Collected data:
============

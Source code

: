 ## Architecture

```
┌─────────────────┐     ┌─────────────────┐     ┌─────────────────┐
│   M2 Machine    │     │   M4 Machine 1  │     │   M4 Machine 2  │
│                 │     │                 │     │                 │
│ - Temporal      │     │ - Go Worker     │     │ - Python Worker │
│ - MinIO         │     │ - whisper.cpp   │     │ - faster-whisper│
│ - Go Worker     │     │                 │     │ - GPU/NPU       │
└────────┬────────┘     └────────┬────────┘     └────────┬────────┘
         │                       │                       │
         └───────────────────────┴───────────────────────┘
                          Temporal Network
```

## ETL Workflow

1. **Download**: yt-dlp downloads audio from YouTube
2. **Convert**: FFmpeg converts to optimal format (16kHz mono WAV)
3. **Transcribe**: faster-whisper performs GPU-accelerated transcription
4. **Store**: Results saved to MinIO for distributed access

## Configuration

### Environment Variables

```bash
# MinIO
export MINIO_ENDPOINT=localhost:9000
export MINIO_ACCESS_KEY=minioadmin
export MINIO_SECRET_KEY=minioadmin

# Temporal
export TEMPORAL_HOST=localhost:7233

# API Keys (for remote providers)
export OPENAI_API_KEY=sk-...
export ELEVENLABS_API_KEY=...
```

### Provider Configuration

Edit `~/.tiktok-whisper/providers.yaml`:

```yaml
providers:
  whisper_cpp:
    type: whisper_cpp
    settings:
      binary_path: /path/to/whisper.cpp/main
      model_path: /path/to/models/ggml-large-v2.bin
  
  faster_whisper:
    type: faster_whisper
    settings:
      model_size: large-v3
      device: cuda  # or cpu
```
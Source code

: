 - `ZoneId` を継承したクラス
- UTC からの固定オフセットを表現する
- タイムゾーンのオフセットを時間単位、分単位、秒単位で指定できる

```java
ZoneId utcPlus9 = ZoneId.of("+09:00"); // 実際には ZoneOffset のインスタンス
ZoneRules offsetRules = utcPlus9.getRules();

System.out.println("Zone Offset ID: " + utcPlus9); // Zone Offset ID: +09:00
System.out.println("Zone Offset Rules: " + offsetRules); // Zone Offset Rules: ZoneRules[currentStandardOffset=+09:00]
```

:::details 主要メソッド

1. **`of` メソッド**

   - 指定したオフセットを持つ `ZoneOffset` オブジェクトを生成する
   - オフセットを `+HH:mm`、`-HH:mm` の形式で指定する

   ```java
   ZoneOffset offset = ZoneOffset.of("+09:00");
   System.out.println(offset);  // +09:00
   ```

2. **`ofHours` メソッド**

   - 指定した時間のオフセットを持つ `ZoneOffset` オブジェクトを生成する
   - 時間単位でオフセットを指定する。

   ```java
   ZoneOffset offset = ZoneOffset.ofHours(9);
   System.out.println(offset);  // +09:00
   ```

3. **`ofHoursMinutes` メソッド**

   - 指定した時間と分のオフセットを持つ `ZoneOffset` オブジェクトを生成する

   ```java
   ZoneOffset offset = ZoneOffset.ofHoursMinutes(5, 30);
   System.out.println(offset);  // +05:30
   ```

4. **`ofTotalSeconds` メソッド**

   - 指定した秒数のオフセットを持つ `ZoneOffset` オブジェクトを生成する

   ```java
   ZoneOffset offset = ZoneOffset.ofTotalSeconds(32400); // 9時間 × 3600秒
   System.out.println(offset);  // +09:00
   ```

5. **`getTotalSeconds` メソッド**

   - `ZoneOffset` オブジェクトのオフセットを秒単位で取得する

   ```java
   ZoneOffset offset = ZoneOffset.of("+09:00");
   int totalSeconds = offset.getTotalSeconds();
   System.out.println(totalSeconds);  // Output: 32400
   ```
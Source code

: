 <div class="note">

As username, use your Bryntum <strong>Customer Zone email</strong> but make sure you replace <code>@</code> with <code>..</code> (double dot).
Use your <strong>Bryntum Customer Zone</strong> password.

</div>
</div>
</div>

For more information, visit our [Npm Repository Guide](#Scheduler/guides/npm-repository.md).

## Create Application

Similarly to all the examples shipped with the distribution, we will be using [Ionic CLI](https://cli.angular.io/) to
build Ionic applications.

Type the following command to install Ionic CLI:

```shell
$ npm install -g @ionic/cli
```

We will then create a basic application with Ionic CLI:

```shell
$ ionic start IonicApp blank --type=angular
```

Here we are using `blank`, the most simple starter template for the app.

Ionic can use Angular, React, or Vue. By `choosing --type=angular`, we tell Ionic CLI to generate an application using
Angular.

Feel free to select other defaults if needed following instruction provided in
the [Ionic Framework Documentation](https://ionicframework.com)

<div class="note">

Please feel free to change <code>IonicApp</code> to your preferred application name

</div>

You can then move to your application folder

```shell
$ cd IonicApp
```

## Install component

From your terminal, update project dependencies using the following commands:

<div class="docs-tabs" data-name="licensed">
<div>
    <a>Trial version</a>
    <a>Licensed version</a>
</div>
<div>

============

§ **The task**:
Please give an exact copy of the entries above, from the line with "Type the following" down to the line with "Here we are", inclusive, and nothing else.

§ **Task result**:
Type the following command to install Ionic CLI:

```shell
$ npm install -g @ionic/cli
```

We will then create a basic application with Ionic CLI:

```shell
$ ionic start IonicApp blank --type=angular
```

Here we are using `blank`, the most simple starter template for the app.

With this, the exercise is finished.